There’s nothing elaborate about the promotion, but it cuts through the clutter of advertising, and consumers get something of value.
Naturally, there’s no way of knowing beforehand whether any promotion, ad campaign or pricing strategy will work. “Half of my advertising dollars are wasted” is the old saying. “But I don’t know which half.”
In some situations there’s even a certainty of failure. New-product launches fall into that category. Eighty percent — some marketing experts put the rate as high as 90 percent — of all new products fail within a year.

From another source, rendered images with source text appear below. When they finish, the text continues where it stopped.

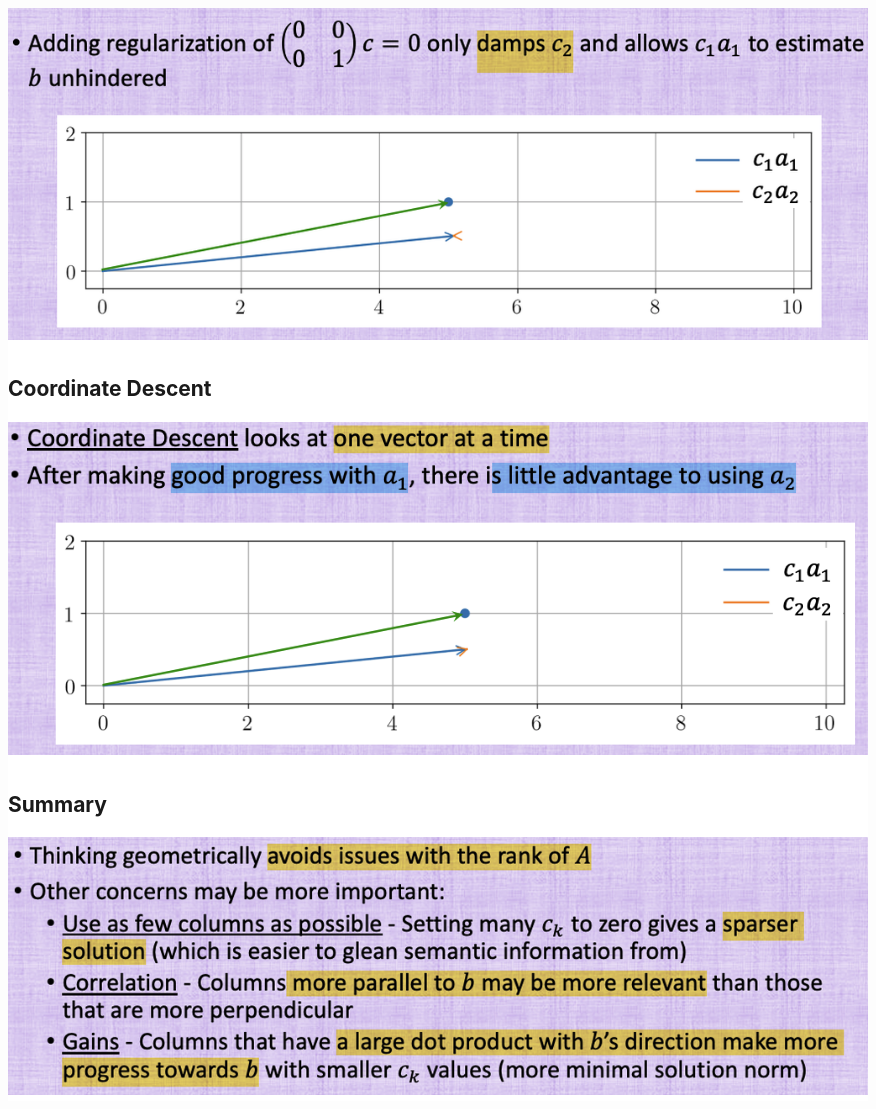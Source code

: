 ![Untitled 16 27.png](../../attachments/Untitled%2016%2027.png)

## Coordinate Descent

![Untitled 17 24.png](../../attachments/Untitled%2017%2024.png)

## Summary

![Untitled 18 22.png](../../attachments/Untitled%2018%2022.png)
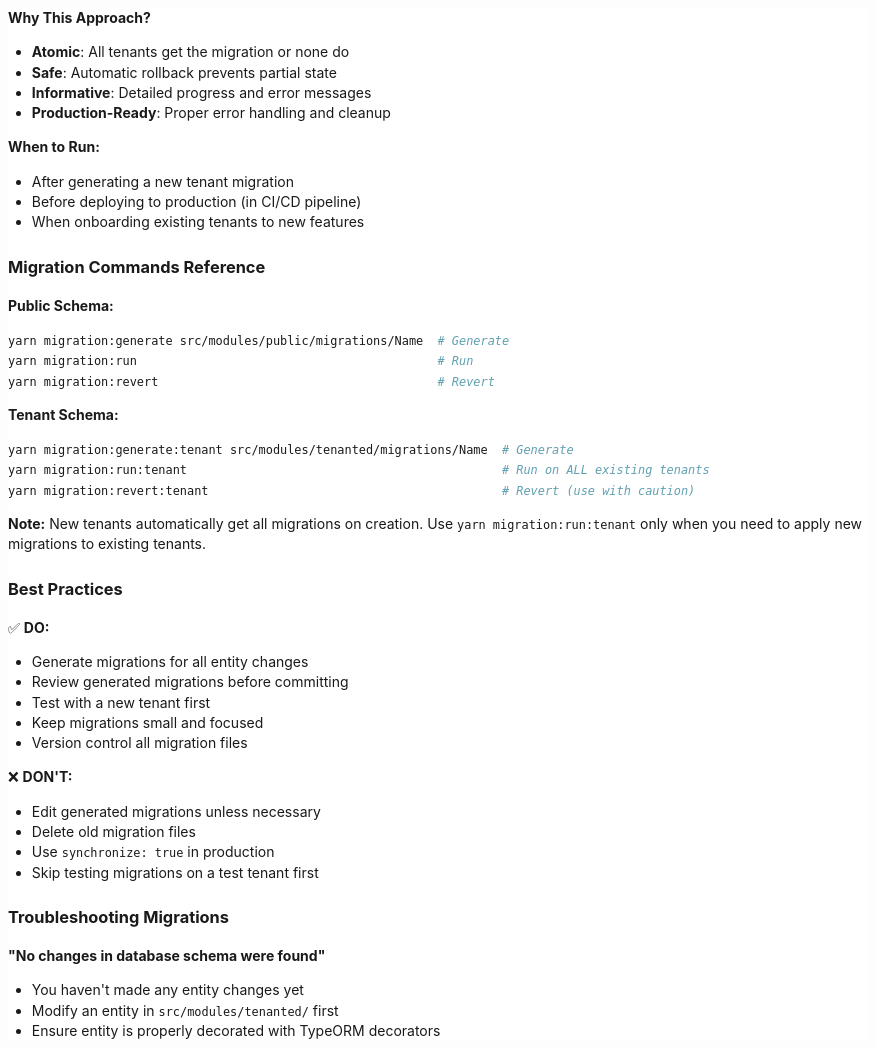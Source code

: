 **Why This Approach?**

- **Atomic**: All tenants get the migration or none do
- **Safe**: Automatic rollback prevents partial state
- **Informative**: Detailed progress and error messages
- **Production-Ready**: Proper error handling and cleanup

**When to Run:**

- After generating a new tenant migration
- Before deploying to production (in CI/CD pipeline)
- When onboarding existing tenants to new features

### Migration Commands Reference

**Public Schema:**

```bash
yarn migration:generate src/modules/public/migrations/Name  # Generate
yarn migration:run                                          # Run
yarn migration:revert                                       # Revert
```

**Tenant Schema:**

```bash
yarn migration:generate:tenant src/modules/tenanted/migrations/Name  # Generate
yarn migration:run:tenant                                            # Run on ALL existing tenants
yarn migration:revert:tenant                                         # Revert (use with caution)
```

**Note:** New tenants automatically get all migrations on creation. Use `yarn migration:run:tenant` only when you need to apply new migrations to existing tenants.

### Best Practices

✅ **DO:**

- Generate migrations for all entity changes
- Review generated migrations before committing
- Test with a new tenant first
- Keep migrations small and focused
- Version control all migration files

❌ **DON'T:**

- Edit generated migrations unless necessary
- Delete old migration files
- Use `synchronize: true` in production
- Skip testing migrations on a test tenant first

### Troubleshooting Migrations

**"No changes in database schema were found"**

- You haven't made any entity changes yet
- Modify an entity in `src/modules/tenanted/` first
- Ensure entity is properly decorated with TypeORM decorators
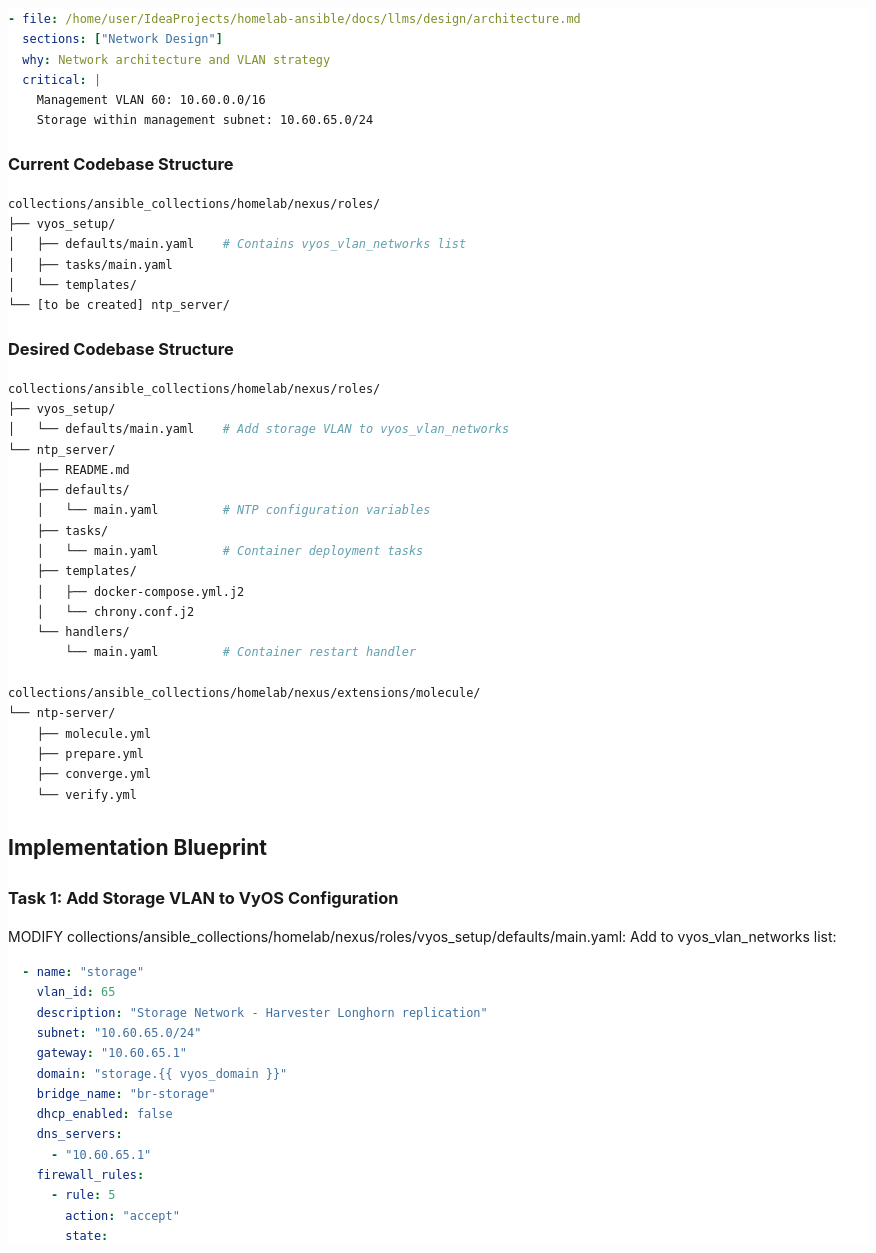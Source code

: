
 ```yaml
- file: /home/user/IdeaProjects/homelab-ansible/docs/llms/design/architecture.md
  sections: ["Network Design"]
  why: Network architecture and VLAN strategy
  critical: |
    Management VLAN 60: 10.60.0.0/16
    Storage within management subnet: 10.60.65.0/24
```

### Current Codebase Structure
```bash
collections/ansible_collections/homelab/nexus/roles/
├── vyos_setup/
│   ├── defaults/main.yaml    # Contains vyos_vlan_networks list
│   ├── tasks/main.yaml
│   └── templates/
└── [to be created] ntp_server/
```

### Desired Codebase Structure
```bash
collections/ansible_collections/homelab/nexus/roles/
├── vyos_setup/
│   └── defaults/main.yaml    # Add storage VLAN to vyos_vlan_networks
└── ntp_server/
    ├── README.md
    ├── defaults/
    │   └── main.yaml         # NTP configuration variables
    ├── tasks/
    │   └── main.yaml         # Container deployment tasks
    ├── templates/
    │   ├── docker-compose.yml.j2
    │   └── chrony.conf.j2
    └── handlers/
        └── main.yaml         # Container restart handler

collections/ansible_collections/homelab/nexus/extensions/molecule/
└── ntp-server/
    ├── molecule.yml
    ├── prepare.yml
    ├── converge.yml
    └── verify.yml
```

## Implementation Blueprint

### Task 1: Add Storage VLAN to VyOS Configuration
MODIFY collections/ansible_collections/homelab/nexus/roles/vyos_setup/defaults/main.yaml:
Add to vyos_vlan_networks list:
```yaml
  - name: "storage"
    vlan_id: 65
    description: "Storage Network - Harvester Longhorn replication"
    subnet: "10.60.65.0/24"
    gateway: "10.60.65.1"
    domain: "storage.{{ vyos_domain }}"
    bridge_name: "br-storage"
    dhcp_enabled: false
    dns_servers:
      - "10.60.65.1"
    firewall_rules:
      - rule: 5
        action: "accept"
        state: 
```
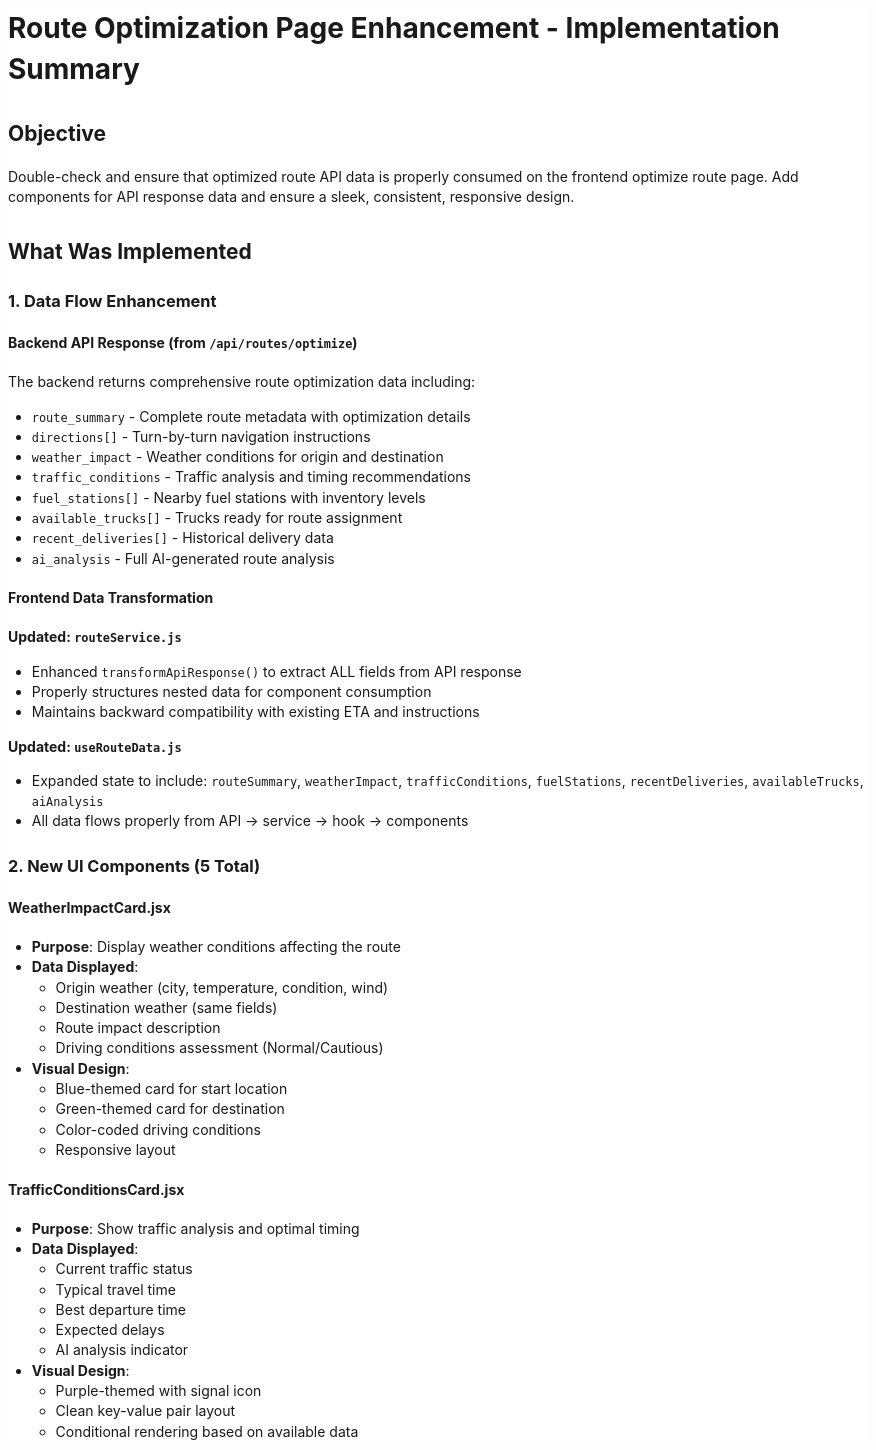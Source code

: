 # Route Optimization Page Enhancement - Implementation Summary

## Objective
Double-check and ensure that optimized route API data is properly consumed on the frontend optimize route page. Add components for API response data and ensure a sleek, consistent, responsive design.

## What Was Implemented

### 1. Data Flow Enhancement

#### Backend API Response (from `/api/routes/optimize`)
The backend returns comprehensive route optimization data including:
- `route_summary` - Complete route metadata with optimization details
- `directions[]` - Turn-by-turn navigation instructions
- `weather_impact` - Weather conditions for origin and destination
- `traffic_conditions` - Traffic analysis and timing recommendations
- `fuel_stations[]` - Nearby fuel stations with inventory levels
- `available_trucks[]` - Trucks ready for route assignment
- `recent_deliveries[]` - Historical delivery data
- `ai_analysis` - Full AI-generated route analysis

#### Frontend Data Transformation
**Updated: `routeService.js`**
- Enhanced `transformApiResponse()` to extract ALL fields from API response
- Properly structures nested data for component consumption
- Maintains backward compatibility with existing ETA and instructions

**Updated: `useRouteData.js`**
- Expanded state to include: `routeSummary`, `weatherImpact`, `trafficConditions`, `fuelStations`, `recentDeliveries`, `availableTrucks`, `aiAnalysis`
- All data flows properly from API → service → hook → components

### 2. New UI Components (5 Total)

#### WeatherImpactCard.jsx
- **Purpose**: Display weather conditions affecting the route
- **Data Displayed**:
  - Origin weather (city, temperature, condition, wind)
  - Destination weather (same fields)
  - Route impact description
  - Driving conditions assessment (Normal/Cautious)
- **Visual Design**:
  - Blue-themed card for start location
  - Green-themed card for destination
  - Color-coded driving conditions
  - Responsive layout

#### TrafficConditionsCard.jsx
- **Purpose**: Show traffic analysis and optimal timing
- **Data Displayed**:
  - Current traffic status
  - Typical travel time
  - Best departure time
  - Expected delays
  - AI analysis indicator
- **Visual Design**:
  - Purple-themed with signal icon
  - Clean key-value pair layout
  - Conditional rendering based on available data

Marketing, it turns out, often becomes a guessing game, even for programs backed up with substantial research or test marketing. But marketing also is in the idea business, and ideas don’t really exist until they’re tossed into the marketplace.
The value of running with an idea never was lost on Joseph K. Anderson, chairman of Colonial Ice Cream Inc. in St. Charles, Ill., who died in early February. His company, founded in 1901, operates seven family restaurants near Chicago, and he once told the Chicago Tribune that the chain was successful because it was willing to innovate.
“We have never hesitated to try an idea that might work, and a lot of them didn’t,” he said. “But enough have [worked] to make it reasonably successful after all these years.”
Legal Seafoods tried something, and it worked. The coupon promotion can be a strong, short-term strategy, and Berkowitz said it would continue “at least for the foreseeable future.”
When it comes to long-term strategy, the hot ideas continue to be brand marketing and integrated marketing programs. Nathan’s Famous Inc. is putting its faith in its brand equity, and Chick-fil-A found that an integrated strategy contributed to its $672 million in systemwide sales for 1997.
“Nathan’s is focused on brand marketing and points-of-distribution strategy, both domestically and internationally,” said Wayne Norbitz, president and chief operating officer of the hot-dog concern.
Its branded-product program has grown to 300 points of distribution, and the company recently signed an agreement to market Nathan’s proprietary home-meal-replacement products to supermarkets nationwide. Nathan’s total systemwide sales, including supermarket volume, were $87.2 million for the 39 weeks ending Dec. 28, 1997, compared with $89.9 million for the previous fiscal year.
Chick-fil-A’s use of its famous cows, urging consumers to “Eat Mor Chikin,” has been so successful that the chain created an integrated marketing program around them. The cows appear in TV and radio commercials, on point-of-purchase material and as part of the chain’s direct-mail campaign. They made guest appearances at the Chick-fil-A Charity Championship on the LPGA Tour and at the Chick-fil-A Peach Bowl.
The next likely hot idea: local or regional marketing. It can boost sales at individual units in a way that mass-marketing campaigns, which don’t always account for demographic changes from region to region, cannot accomplish. Morrison Restaurants Inc. already has embarked on that strategy, and McDonald’s Corp. said it would shift its media spending this year to an even split between local and national advertising.
Good idea. Will it work? That’s anybody’s guess.